→ **The task**
Retype the entries, please, from their first line to the line containing "We are Skill", exactly and only those lines, minus the pictures.

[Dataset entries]
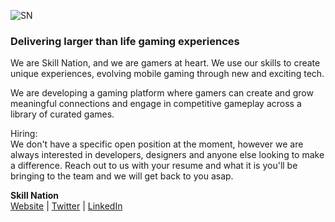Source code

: ![SN](https://user-images.githubusercontent.com/7009648/187438341-77d8cd08-d207-4755-97b1-efec28edac40.png)

### Delivering larger than life gaming experiences

We are Skill Nation, and we are gamers at heart. We use our skills to create unique experiences, evolving mobile gaming through new and exciting tech.

We are developing a gaming platform where gamers can create and grow meaningful connections and engage in competitive gameplay across a library of curated games.

Hiring:<br>
We don't have a specific open position at the moment, however we are always interested in developers, designers and anyone else looking to make a difference. Reach out to us with your resume and what it is you'll be bringing to the team and we will get back to you asap.



**Skill Nation**<br>
[Website](https://skillnation.nl) | [Twitter](https://twitter.com/skillnationHQ) | [LinkedIn](https://www.linkedin.com/company/skillnation/) 
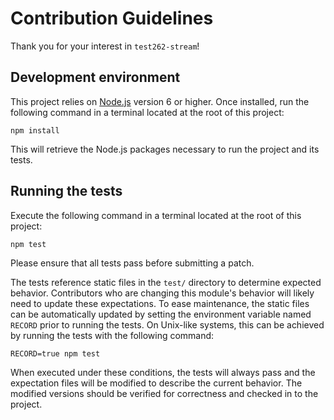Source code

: # Contribution Guidelines

Thank you for your interest in `test262-stream`!

## Development environment

This project relies on [Node.js](https://nodejs.org) version 6 or higher. Once
installed, run the following command in a terminal located at the root of this
project:

    npm install

This will retrieve the Node.js packages necessary to run the project and its
tests.

## Running the tests

Execute the following command in a terminal located at the root of this
project:

    npm test

Please ensure that all tests pass before submitting a patch.

The tests reference static files in the `test/` directory to determine expected
behavior. Contributors who are changing this module's behavior will likely need
to update these expectations. To ease maintenance, the static files can be
automatically updated by setting the environment variable named `RECORD` prior
to running the tests. On Unix-like systems, this can be achieved by running the
tests with the following command:

    RECORD=true npm test

When executed under these conditions, the tests will always pass and the
expectation files will be modified to describe the current behavior. The
modified versions should be verified for correctness and checked in to the
project.
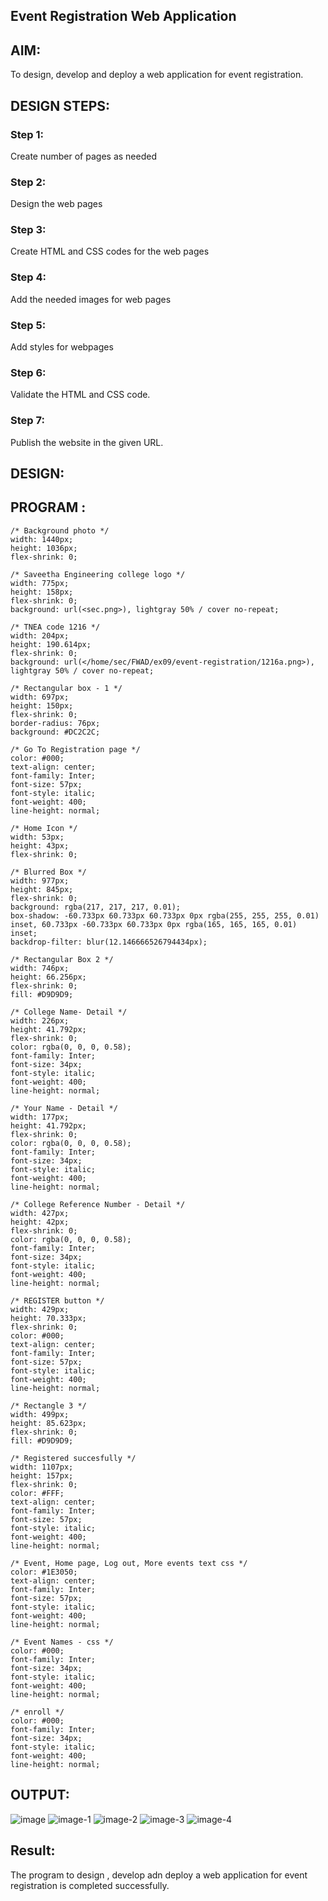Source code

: ## Event Registration Web Application
## AIM:
To design, develop and deploy a web application for event registration.

## DESIGN STEPS:

### Step 1:
Create number of pages as needed

### Step 2:
Design the web pages

### Step 3:
Create HTML and CSS codes for the web pages

### Step 4:
Add the needed images for web pages

### Step 5:
Add styles for webpages

### Step 6:

Validate the HTML and CSS code.

### Step 7:

Publish the website in the given URL.

## DESIGN:

## PROGRAM :

    /* Background photo */
    width: 1440px;
    height: 1036px;
    flex-shrink: 0; 

    /* Saveetha Engineering college logo */
    width: 775px;
    height: 158px;
    flex-shrink: 0;
    background: url(<sec.png>), lightgray 50% / cover no-repeat;

    /* TNEA code 1216 */
    width: 204px;
    height: 190.614px;
    flex-shrink: 0;
    background: url(</home/sec/FWAD/ex09/event-registration/1216a.png>), lightgray 50% / cover no-repeat;

    /* Rectangular box - 1 */
    width: 697px;
    height: 150px;
    flex-shrink: 0;
    border-radius: 76px;
    background: #DC2C2C;

    /* Go To Registration page */
    color: #000;
    text-align: center;
    font-family: Inter;
    font-size: 57px;
    font-style: italic;
    font-weight: 400;
    line-height: normal;

    /* Home Icon */
    width: 53px;
    height: 43px;
    flex-shrink: 0;

    /* Blurred Box */
    width: 977px;
    height: 845px;
    flex-shrink: 0;
    background: rgba(217, 217, 217, 0.01);
    box-shadow: -60.733px 60.733px 60.733px 0px rgba(255, 255, 255, 0.01) inset, 60.733px -60.733px 60.733px 0px rgba(165, 165, 165, 0.01) inset;
    backdrop-filter: blur(12.146666526794434px);

    /* Rectangular Box 2 */
    width: 746px;
    height: 66.256px;
    flex-shrink: 0;
    fill: #D9D9D9;

    /* College Name- Detail */
    width: 226px;
    height: 41.792px;
    flex-shrink: 0;
    color: rgba(0, 0, 0, 0.58);
    font-family: Inter;
    font-size: 34px;
    font-style: italic;
    font-weight: 400;
    line-height: normal;

    /* Your Name - Detail */
    width: 177px;
    height: 41.792px;
    flex-shrink: 0;
    color: rgba(0, 0, 0, 0.58);
    font-family: Inter;
    font-size: 34px;
    font-style: italic;
    font-weight: 400;
    line-height: normal;

    /* College Reference Number - Detail */
    width: 427px;
    height: 42px;
    flex-shrink: 0;
    color: rgba(0, 0, 0, 0.58);
    font-family: Inter;
    font-size: 34px;
    font-style: italic;
    font-weight: 400;
    line-height: normal;

    /* REGISTER button */
    width: 429px;
    height: 70.333px;
    flex-shrink: 0;
    color: #000;
    text-align: center;
    font-family: Inter;
    font-size: 57px;
    font-style: italic;
    font-weight: 400;
    line-height: normal;

    /* Rectangle 3 */
    width: 499px;
    height: 85.623px;
    flex-shrink: 0;
    fill: #D9D9D9;

    /* Registered succesfully */
    width: 1107px;
    height: 157px;
    flex-shrink: 0;
    color: #FFF;
    text-align: center;
    font-family: Inter;
    font-size: 57px;
    font-style: italic;
    font-weight: 400;
    line-height: normal;

    /* Event, Home page, Log out, More events text css */
    color: #1E3050;
    text-align: center;
    font-family: Inter;
    font-size: 57px;
    font-style: italic;
    font-weight: 400;
    line-height: normal;

    /* Event Names - css */
    color: #000;
    font-family: Inter;
    font-size: 34px;
    font-style: italic;
    font-weight: 400;
    line-height: normal;

    /* enroll */
    color: #000;
    font-family: Inter;
    font-size: 34px;
    font-style: italic;
    font-weight: 400;
    line-height: normal;

## OUTPUT:
![image](https://github.com/Tomfx03/event-registration/assets/101335832/75462ac8-5562-40b0-83cc-eb5f4fc3eb3c)
![image-1](https://github.com/Tomfx03/event-registration/assets/101335832/acd35600-f400-4547-876f-6272e44f2549)
![image-2](https://github.com/Tomfx03/event-registration/assets/101335832/527b5128-cb4c-49a1-aa05-4835e1713a87)
![image-3](https://github.com/Tomfx03/event-registration/assets/101335832/b403c187-1775-4e80-ac8f-5ee100d62547)
![image-4](https://github.com/Tomfx03/event-registration/assets/101335832/f9638d7c-86ee-4a3a-9e39-90ed1f025e32)

## Result:
The program to design , develop adn deploy a web application for event registration is completed successfully.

→ **Answer section**
Source code

: ![SN](https://user-images.githubusercontent.com/7009648/187438341-77d8cd08-d207-4755-97b1-efec28edac40.png)

### Delivering larger than life gaming experiences

We are Skill Nation, and we are gamers at heart. We use our skills to create unique experiences, evolving mobile gaming through new and exciting tech.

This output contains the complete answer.